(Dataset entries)

*** Block opens ***

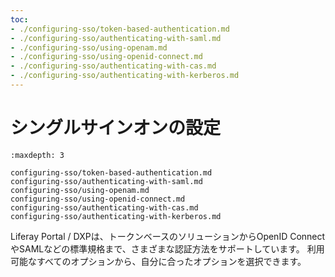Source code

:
 ```yaml
---
toc:
- ./configuring-sso/token-based-authentication.md
- ./configuring-sso/authenticating-with-saml.md
- ./configuring-sso/using-openam.md
- ./configuring-sso/using-openid-connect.md
- ./configuring-sso/authenticating-with-cas.md
- ./configuring-sso/authenticating-with-kerberos.md
---
```


# シングルサインオンの設定

```{toctree}
:maxdepth: 3

configuring-sso/token-based-authentication.md
configuring-sso/authenticating-with-saml.md
configuring-sso/using-openam.md
configuring-sso/using-openid-connect.md
configuring-sso/authenticating-with-cas.md
configuring-sso/authenticating-with-kerberos.md
```

Liferay Portal / DXPは、トークンベースのソリューションからOpenID ConnectやSAMLなどの標準規格まで、さまざまな認証方法をサポートしています。 利用可能なすべてのオプションから、自分に合ったオプションを選択できます。
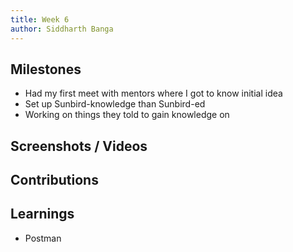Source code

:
 ```yaml
---
title: Week 6
author: Siddharth Banga 
---
```


## Milestones
- Had my first meet with mentors where I got to know initial idea
- Set up Sunbird-knowledge than Sunbird-ed
- Working on things they told to gain knowledge on

## Screenshots / Videos 

## Contributions

## Learnings
- Postman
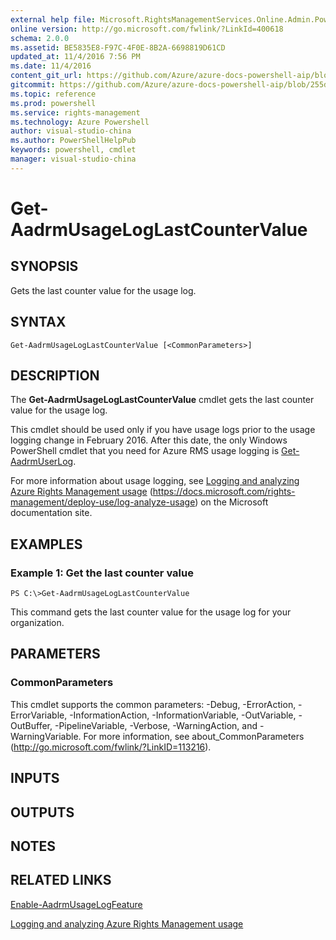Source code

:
 ```yaml
---
external help file: Microsoft.RightsManagementServices.Online.Admin.PowerShell.dll-Help.xml
online version: http://go.microsoft.com/fwlink/?LinkId=400618
schema: 2.0.0
ms.assetid: BE5835E8-F97C-4F0E-8B2A-6698819D61CD
updated_at: 11/4/2016 7:56 PM
ms.date: 11/4/2016
content_git_url: https://github.com/Azure/azure-docs-powershell-aip/blob/master/Azure%20Information%20Protection/AADRM/vlatest/Get-AadrmUsageLogLastCounterValue.md
gitcommit: https://github.com/Azure/azure-docs-powershell-aip/blob/255ddad98222233495954a5753e4e2da2f26bc6d/Azure%20Information%20Protection/AADRM/vlatest/Get-AadrmUsageLogLastCounterValue.md
ms.topic: reference
ms.prod: powershell
ms.service: rights-management
ms.technology: Azure Powershell
author: visual-studio-china
ms.author: PowerShellHelpPub
keywords: powershell, cmdlet
manager: visual-studio-china
---
```


# Get-AadrmUsageLogLastCounterValue

## SYNOPSIS
Gets the last counter value for the usage log.

## SYNTAX

```
Get-AadrmUsageLogLastCounterValue [<CommonParameters>]
```

## DESCRIPTION
The **Get-AadrmUsageLogLastCounterValue** cmdlet gets the last counter value for the usage log.

This cmdlet should be used only if you have usage logs prior to the usage logging change in February 2016.
After this date, the only Windows PowerShell cmdlet that you need for Azure RMS usage logging is [Get-AadrmUserLog](./Get-AadrmUserLog.md).

For more information about usage logging, see [Logging and analyzing Azure Rights Management usage](https://docs.microsoft.com/rights-management/deploy-use/log-analyze-usage) (https://docs.microsoft.com/rights-management/deploy-use/log-analyze-usage) on the Microsoft documentation site.

## EXAMPLES

### Example 1: Get the last counter value
```
PS C:\>Get-AadrmUsageLogLastCounterValue
```

This command gets the last counter value for the usage log for your organization.

## PARAMETERS

### CommonParameters
This cmdlet supports the common parameters: -Debug, -ErrorAction, -ErrorVariable, -InformationAction, -InformationVariable, -OutVariable, -OutBuffer, -PipelineVariable, -Verbose, -WarningAction, and -WarningVariable. For more information, see about_CommonParameters (http://go.microsoft.com/fwlink/?LinkID=113216).

## INPUTS

## OUTPUTS

## NOTES

## RELATED LINKS

[Enable-AadrmUsageLogFeature](xref:AADRM/vlatest/Enable-AadrmUsageLogFeature.md)

[Logging and analyzing Azure Rights Management usage](https://docs.microsoft.com/rights-management/deploy-use/log-analyze-usage)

*** Block closes ***

### Work to be completed
What's needed is an exact copy of every entry, minus the pictures.

### Result of this exercise
Source code

:
 ```yaml
---
toc:
- ./configuring-sso/token-based-authentication.md
- ./configuring-sso/authenticating-with-saml.md
- ./configuring-sso/using-openam.md
- ./configuring-sso/using-openid-connect.md
- ./configuring-sso/authenticating-with-cas.md
- ./configuring-sso/authenticating-with-kerberos.md
---
```


# シングルサインオンの設定

```{toctree}
:maxdepth: 3

configuring-sso/token-based-authentication.md
configuring-sso/authenticating-with-saml.md
configuring-sso/using-openam.md
configuring-sso/using-openid-connect.md
configuring-sso/authenticating-with-cas.md
configuring-sso/authenticating-with-kerberos.md
```

Liferay Portal / DXPは、トークンベースのソリューションからOpenID ConnectやSAMLなどの標準規格まで、さまざまな認証方法をサポートしています。 利用可能なすべてのオプションから、自分に合ったオプションを選択できます。
Source code

:
 ```yaml
---
title: Week 6
author: Siddharth Banga 
---
```


## Milestones
- Had my first meet with mentors where I got to know initial idea
- Set up Sunbird-knowledge than Sunbird-ed
- Working on things they told to gain knowledge on

## Screenshots / Videos 

## Contributions

## Learnings
- Postman
Source code

:
 ```yaml
---
external help file: Microsoft.RightsManagementServices.Online.Admin.PowerShell.dll-Help.xml
online version: http://go.microsoft.com/fwlink/?LinkId=400618
schema: 2.0.0
ms.assetid: BE5835E8-F97C-4F0E-8B2A-6698819D61CD
updated_at: 11/4/2016 7:56 PM
ms.date: 11/4/2016
content_git_url: https://github.com/Azure/azure-docs-powershell-aip/blob/master/Azure%20Information%20Protection/AADRM/vlatest/Get-AadrmUsageLogLastCounterValue.md
gitcommit: https://github.com/Azure/azure-docs-powershell-aip/blob/255ddad98222233495954a5753e4e2da2f26bc6d/Azure%20Information%20Protection/AADRM/vlatest/Get-AadrmUsageLogLastCounterValue.md
ms.topic: reference
ms.prod: powershell
ms.service: rights-management
ms.technology: Azure Powershell
author: visual-studio-china
ms.author: PowerShellHelpPub
keywords: powershell, cmdlet
manager: visual-studio-china
---
```


# Get-AadrmUsageLogLastCounterValue

## SYNOPSIS
Gets the last counter value for the usage log.

## SYNTAX

```
Get-AadrmUsageLogLastCounterValue [<CommonParameters>]
```

## DESCRIPTION
The **Get-AadrmUsageLogLastCounterValue** cmdlet gets the last counter value for the usage log.

This cmdlet should be used only if you have usage logs prior to the usage logging change in February 2016.
After this date, the only Windows PowerShell cmdlet that you need for Azure RMS usage logging is [Get-AadrmUserLog](./Get-AadrmUserLog.md).

For more information about usage logging, see [Logging and analyzing Azure Rights Management usage](https://docs.microsoft.com/rights-management/deploy-use/log-analyze-usage) (https://docs.microsoft.com/rights-management/deploy-use/log-analyze-usage) on the Microsoft documentation site.

## EXAMPLES

### Example 1: Get the last counter value
```
PS C:\>Get-AadrmUsageLogLastCounterValue
```

This command gets the last counter value for the usage log for your organization.

## PARAMETERS

### CommonParameters
This cmdlet supports the common parameters: -Debug, -ErrorAction, -ErrorVariable, -InformationAction, -InformationVariable, -OutVariable, -OutBuffer, -PipelineVariable, -Verbose, -WarningAction, and -WarningVariable. For more information, see about_CommonParameters (http://go.microsoft.com/fwlink/?LinkID=113216).

## INPUTS

## OUTPUTS

## NOTES

## RELATED LINKS

[Enable-AadrmUsageLogFeature](xref:AADRM/vlatest/Enable-AadrmUsageLogFeature.md)

[Logging and analyzing Azure Rights Management usage](https://docs.microsoft.com/rights-management/deploy-use/log-analyze-usage)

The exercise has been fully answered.